## TASK DESCRIPTION
Tally the lines in the records underneath that contain the string "than", and state the figure by itself.

# # #

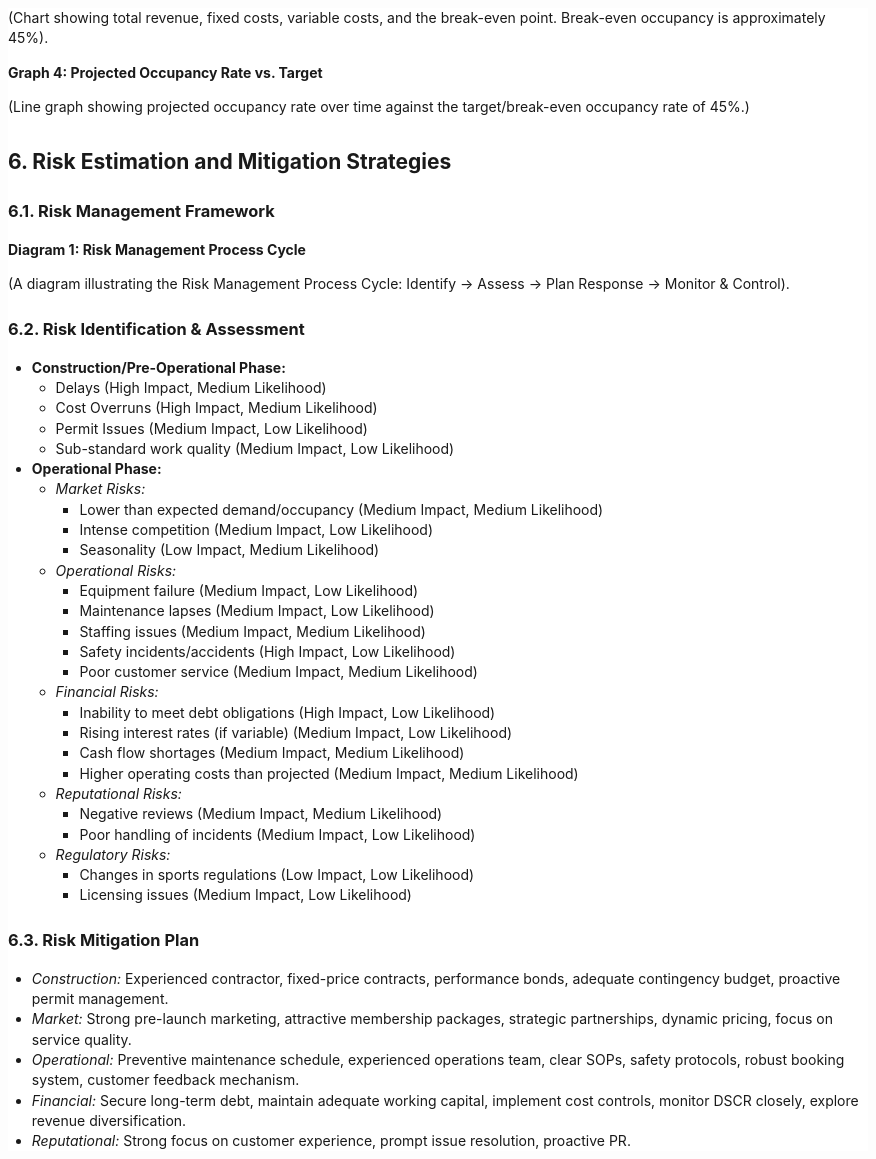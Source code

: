(Chart showing total revenue, fixed costs, variable costs, and the break-even point. Break-even occupancy is approximately 45%).

**Graph 4: Projected Occupancy Rate vs. Target**

(Line graph showing projected occupancy rate over time against the target/break-even occupancy rate of 45%.)

## **6. Risk Estimation and Mitigation Strategies**

### **6.1. Risk Management Framework**

**Diagram 1: Risk Management Process Cycle**

(A diagram illustrating the Risk Management Process Cycle: Identify -> Assess -> Plan Response -> Monitor & Control).

### **6.2. Risk Identification & Assessment**

*   **Construction/Pre-Operational Phase:**
    *   Delays (High Impact, Medium Likelihood)
    *   Cost Overruns (High Impact, Medium Likelihood)
    *   Permit Issues (Medium Impact, Low Likelihood)
    *   Sub-standard work quality (Medium Impact, Low Likelihood)
*   **Operational Phase:**
    *   *Market Risks:*
        *   Lower than expected demand/occupancy (Medium Impact, Medium Likelihood)
        *   Intense competition (Medium Impact, Low Likelihood)
        *   Seasonality (Low Impact, Medium Likelihood)
    *   *Operational Risks:*
        *   Equipment failure (Medium Impact, Low Likelihood)
        *   Maintenance lapses (Medium Impact, Low Likelihood)
        *   Staffing issues (Medium Impact, Medium Likelihood)
        *   Safety incidents/accidents (High Impact, Low Likelihood)
        *   Poor customer service (Medium Impact, Medium Likelihood)
    *   *Financial Risks:*
        *   Inability to meet debt obligations (High Impact, Low Likelihood)
        *   Rising interest rates (if variable) (Medium Impact, Low Likelihood)
        *   Cash flow shortages (Medium Impact, Medium Likelihood)
        *   Higher operating costs than projected (Medium Impact, Medium Likelihood)
    *   *Reputational Risks:*
        *   Negative reviews (Medium Impact, Medium Likelihood)
        *   Poor handling of incidents (Medium Impact, Low Likelihood)
    *   *Regulatory Risks:*
        *   Changes in sports regulations (Low Impact, Low Likelihood)
        *   Licensing issues (Medium Impact, Low Likelihood)

### **6.3. Risk Mitigation Plan**

*   *Construction:* Experienced contractor, fixed-price contracts, performance bonds, adequate contingency budget, proactive permit management.
*   *Market:* Strong pre-launch marketing, attractive membership packages, strategic partnerships, dynamic pricing, focus on service quality.
*   *Operational:* Preventive maintenance schedule, experienced operations team, clear SOPs, safety protocols, robust booking system, customer feedback mechanism.
*   *Financial:* Secure long-term debt, maintain adequate working capital, implement cost controls, monitor DSCR closely, explore revenue diversification.
*   *Reputational:* Strong focus on customer experience, prompt issue resolution, proactive PR.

# # #

## RESPONSE
2